Positive-definite function on a group

Let ${\displaystyle G}$  be a group, ${\displaystyle H}$  be a complex Hilbert space, and ${\displaystyle L(H)}$  be the bounded operators on ${\displaystyle H}$ . A positive-definite function on ${\displaystyle G}$  is a function ${\displaystyle F:G\to L(H)}$  that satisfies

${\displaystyle \sum _{s,t\in G}\langle F(s^{-1}t)h(t),h(s)\rangle \geq 0,}$ 

for every function ${\displaystyle h:G\to H}$  with finite support (${\displaystyle h}$  takes non-zero values for only finitely many ${\displaystyle s}$ ).

In other words, a function ${\displaystyle F:G\to L(H)}$  is said to be a positive-definite function if the kernel ${\displaystyle K:G\times G\to L(H)}$  defined by ${\displaystyle K(s,t)=F(s^{-1}t)}$  is a positive-definite kernel. Such a kernel is ${\displaystyle G}$ -symmetric, that is, it invariant under left ${\displaystyle G}$ -action: $${\displaystyle K(s,t)=K(rs,rt),\quad \forall r\in G}$$ When ${\displaystyle G}$  is a locally compact group, the definition generalizes by integration over its left-invariant Haar measure ${\displaystyle \mu }$ . A positive-definite function on ${\displaystyle G}$  is a continuous function ${\displaystyle F:G\to L(H)}$  that satisfies$${\displaystyle \int _{s,t\in G}\langle F(s^{-1}t)h(t),h(s)\rangle \;\mu (ds)\mu (dt)\geq 0,}$$ for every continuous function ${\displaystyle h:G\to H}$  with compact support.

The constant function ${\displaystyle F(g)=I}$ , where ${\displaystyle I}$  is the identity operator on ${\displaystyle H}$ , is positive-definite.

Let ${\displaystyle G}$  be a finite abelian group and ${\displaystyle H}$  be the one-dimensional Hilbert space ${\displaystyle \mathbb {C} }$ . Any character ${\displaystyle \chi :G\to \mathbb {C} }$  is positive-definite. (This is a special case of unitary representation.)

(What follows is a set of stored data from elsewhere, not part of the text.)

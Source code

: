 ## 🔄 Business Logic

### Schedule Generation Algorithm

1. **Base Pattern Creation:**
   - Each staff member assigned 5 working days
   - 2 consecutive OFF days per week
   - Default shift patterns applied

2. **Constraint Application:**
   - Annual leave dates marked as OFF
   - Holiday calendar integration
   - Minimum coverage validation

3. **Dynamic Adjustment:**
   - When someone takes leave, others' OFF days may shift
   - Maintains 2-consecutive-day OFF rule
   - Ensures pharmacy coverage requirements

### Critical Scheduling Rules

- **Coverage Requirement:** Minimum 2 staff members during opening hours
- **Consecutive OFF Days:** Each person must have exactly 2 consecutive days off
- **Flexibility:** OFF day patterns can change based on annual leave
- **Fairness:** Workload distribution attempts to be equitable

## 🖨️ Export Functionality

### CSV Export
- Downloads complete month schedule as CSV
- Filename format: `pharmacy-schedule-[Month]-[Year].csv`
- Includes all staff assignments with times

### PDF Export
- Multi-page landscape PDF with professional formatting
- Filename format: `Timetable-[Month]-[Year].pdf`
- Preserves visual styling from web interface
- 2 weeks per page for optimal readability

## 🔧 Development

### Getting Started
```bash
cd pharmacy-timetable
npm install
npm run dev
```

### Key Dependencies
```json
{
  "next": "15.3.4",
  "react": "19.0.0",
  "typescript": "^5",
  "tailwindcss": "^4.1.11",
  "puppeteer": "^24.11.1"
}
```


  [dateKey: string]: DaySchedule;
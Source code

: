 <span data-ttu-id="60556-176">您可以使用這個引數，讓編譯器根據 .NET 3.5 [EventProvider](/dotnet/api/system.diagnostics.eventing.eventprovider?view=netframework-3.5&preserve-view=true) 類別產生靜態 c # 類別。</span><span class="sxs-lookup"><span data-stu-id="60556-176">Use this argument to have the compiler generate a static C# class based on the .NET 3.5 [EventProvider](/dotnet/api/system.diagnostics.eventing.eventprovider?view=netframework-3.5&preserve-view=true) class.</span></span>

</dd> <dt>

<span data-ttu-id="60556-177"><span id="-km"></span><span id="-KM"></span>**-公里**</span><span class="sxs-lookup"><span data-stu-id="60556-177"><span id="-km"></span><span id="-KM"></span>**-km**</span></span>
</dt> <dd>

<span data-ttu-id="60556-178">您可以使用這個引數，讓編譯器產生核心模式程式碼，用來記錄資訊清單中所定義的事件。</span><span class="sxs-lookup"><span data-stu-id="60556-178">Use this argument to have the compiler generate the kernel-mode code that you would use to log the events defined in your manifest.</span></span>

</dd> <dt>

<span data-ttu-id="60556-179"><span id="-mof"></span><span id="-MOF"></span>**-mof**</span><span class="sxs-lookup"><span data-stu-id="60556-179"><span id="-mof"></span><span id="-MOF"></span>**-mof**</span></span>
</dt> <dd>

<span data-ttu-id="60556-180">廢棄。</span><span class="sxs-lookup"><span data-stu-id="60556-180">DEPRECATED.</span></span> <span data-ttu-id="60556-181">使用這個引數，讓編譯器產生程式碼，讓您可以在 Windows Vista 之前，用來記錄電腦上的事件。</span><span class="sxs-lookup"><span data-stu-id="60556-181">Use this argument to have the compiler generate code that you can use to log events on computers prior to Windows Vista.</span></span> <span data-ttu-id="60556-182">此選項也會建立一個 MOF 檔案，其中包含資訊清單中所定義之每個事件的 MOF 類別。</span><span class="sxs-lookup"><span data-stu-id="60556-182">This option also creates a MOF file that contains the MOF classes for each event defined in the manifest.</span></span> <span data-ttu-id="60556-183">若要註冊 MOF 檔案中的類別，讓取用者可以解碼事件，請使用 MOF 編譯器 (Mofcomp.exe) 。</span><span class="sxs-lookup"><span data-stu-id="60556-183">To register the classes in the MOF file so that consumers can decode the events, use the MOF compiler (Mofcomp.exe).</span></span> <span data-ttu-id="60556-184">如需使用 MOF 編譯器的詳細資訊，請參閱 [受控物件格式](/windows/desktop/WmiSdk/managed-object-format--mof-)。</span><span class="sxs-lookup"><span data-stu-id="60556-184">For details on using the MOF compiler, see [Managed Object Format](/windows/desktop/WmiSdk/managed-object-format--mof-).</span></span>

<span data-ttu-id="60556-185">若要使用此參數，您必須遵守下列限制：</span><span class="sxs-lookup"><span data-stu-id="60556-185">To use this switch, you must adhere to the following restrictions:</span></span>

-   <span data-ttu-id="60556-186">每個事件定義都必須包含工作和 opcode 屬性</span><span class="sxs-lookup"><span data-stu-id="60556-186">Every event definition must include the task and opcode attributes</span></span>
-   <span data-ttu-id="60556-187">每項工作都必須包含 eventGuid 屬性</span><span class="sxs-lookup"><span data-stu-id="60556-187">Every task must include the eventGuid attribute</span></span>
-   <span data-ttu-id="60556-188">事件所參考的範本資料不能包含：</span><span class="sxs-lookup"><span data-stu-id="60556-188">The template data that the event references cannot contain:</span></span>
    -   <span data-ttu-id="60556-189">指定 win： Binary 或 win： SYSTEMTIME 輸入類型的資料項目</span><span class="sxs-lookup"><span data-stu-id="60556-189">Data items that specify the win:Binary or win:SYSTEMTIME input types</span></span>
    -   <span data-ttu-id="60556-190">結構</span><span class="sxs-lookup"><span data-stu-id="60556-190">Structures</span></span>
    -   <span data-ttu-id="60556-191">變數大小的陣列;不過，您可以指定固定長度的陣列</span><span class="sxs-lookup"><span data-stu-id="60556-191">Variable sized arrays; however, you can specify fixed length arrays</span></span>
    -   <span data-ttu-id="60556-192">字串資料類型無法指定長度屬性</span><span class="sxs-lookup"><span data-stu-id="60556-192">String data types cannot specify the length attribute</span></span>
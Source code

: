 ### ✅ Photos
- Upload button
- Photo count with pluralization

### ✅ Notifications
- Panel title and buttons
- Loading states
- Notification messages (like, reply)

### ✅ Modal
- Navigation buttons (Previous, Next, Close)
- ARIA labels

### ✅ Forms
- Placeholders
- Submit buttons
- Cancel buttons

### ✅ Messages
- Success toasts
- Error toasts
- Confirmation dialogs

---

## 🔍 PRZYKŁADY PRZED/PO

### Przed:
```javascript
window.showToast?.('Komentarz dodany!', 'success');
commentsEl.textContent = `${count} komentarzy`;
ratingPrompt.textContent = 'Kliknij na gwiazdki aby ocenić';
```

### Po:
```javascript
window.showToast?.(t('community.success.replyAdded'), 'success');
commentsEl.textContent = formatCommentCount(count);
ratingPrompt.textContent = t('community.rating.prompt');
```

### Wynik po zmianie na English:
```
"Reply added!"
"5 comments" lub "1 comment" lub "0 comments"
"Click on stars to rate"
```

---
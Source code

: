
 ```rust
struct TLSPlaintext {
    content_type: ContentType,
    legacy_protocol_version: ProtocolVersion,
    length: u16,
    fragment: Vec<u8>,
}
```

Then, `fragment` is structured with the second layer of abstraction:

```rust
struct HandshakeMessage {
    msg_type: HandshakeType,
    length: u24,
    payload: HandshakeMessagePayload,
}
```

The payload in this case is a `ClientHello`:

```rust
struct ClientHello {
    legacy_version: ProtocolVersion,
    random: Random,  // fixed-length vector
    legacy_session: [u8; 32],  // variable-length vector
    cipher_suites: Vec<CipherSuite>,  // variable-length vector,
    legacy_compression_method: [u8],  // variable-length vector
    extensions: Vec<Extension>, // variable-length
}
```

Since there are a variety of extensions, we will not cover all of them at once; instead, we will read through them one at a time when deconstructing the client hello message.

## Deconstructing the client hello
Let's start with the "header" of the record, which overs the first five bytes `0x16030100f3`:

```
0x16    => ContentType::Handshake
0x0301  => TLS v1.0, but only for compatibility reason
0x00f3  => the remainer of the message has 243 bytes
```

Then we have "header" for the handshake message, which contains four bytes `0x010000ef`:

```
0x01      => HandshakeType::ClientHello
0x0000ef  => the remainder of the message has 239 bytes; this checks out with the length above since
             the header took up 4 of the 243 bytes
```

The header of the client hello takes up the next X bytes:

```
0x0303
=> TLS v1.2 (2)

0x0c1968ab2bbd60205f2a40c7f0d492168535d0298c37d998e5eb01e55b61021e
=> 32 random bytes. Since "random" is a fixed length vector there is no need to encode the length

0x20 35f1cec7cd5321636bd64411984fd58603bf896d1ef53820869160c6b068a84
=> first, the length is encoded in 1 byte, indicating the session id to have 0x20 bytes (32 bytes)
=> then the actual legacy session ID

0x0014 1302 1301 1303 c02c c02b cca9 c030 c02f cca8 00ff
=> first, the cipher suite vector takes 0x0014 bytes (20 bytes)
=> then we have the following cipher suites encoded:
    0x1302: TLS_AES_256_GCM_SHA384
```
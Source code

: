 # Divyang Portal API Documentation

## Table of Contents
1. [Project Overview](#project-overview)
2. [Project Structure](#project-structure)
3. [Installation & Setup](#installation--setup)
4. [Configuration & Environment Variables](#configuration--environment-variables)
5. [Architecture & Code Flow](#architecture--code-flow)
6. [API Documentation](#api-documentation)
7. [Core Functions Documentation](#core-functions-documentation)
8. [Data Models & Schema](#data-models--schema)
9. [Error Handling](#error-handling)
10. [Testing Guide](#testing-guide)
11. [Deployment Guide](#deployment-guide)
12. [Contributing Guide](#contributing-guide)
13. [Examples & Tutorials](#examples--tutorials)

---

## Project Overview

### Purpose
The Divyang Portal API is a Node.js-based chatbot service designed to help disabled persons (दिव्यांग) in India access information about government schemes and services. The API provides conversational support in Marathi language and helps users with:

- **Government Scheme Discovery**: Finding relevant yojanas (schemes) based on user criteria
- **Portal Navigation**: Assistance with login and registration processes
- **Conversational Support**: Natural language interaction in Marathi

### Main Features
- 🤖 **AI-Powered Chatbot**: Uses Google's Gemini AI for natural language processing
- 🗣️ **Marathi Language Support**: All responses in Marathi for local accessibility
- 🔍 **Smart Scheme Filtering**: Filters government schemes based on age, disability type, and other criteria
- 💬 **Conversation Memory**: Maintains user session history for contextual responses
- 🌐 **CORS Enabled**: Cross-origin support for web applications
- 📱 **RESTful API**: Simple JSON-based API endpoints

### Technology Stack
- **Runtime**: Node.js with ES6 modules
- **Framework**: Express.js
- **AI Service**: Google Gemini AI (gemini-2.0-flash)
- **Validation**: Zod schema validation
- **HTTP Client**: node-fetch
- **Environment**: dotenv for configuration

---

To show this, recall that a character of a finite group ${\displaystyle G}$  is a homomorphism from ${\displaystyle G}$  to the multiplicative group of norm-1 complex numbers. Then, for any function ${\displaystyle h:G\to \mathbb {C} }$ , $${\displaystyle \sum _{s,t\in G}\chi (s^{-1}t)h(t){\overline {h(s)}}=\sum _{s,t\in G}\chi (s^{-1})h(t)\chi (t){\overline {h(s)}}=\sum _{s}\chi (s^{-1}){\overline {h(s)}}\sum _{t}h(t)\chi (t)=\left|\sum _{t}h(t)\chi (t)\right|^{2}\geq 0.}$$ When ${\displaystyle G=\mathbb {R} ^{n}}$  with the Lebesgue measure, and ${\displaystyle H=\mathbb {C} ^{m}}$ , a positive-definite function on ${\displaystyle G}$  is a continuous function ${\displaystyle F:\mathbb {R} ^{n}\to \mathbb {C} ^{m\times m}}$  such that$${\displaystyle \int _{x,y\in \mathbb {R} ^{n}}h(x)^{\dagger }F(x-y)h(y)\;dxdy\geq 0}$$ for every continuous function ${\displaystyle h:\mathbb {R} ^{n}\to \mathbb {C} ^{m}}$  with compact support.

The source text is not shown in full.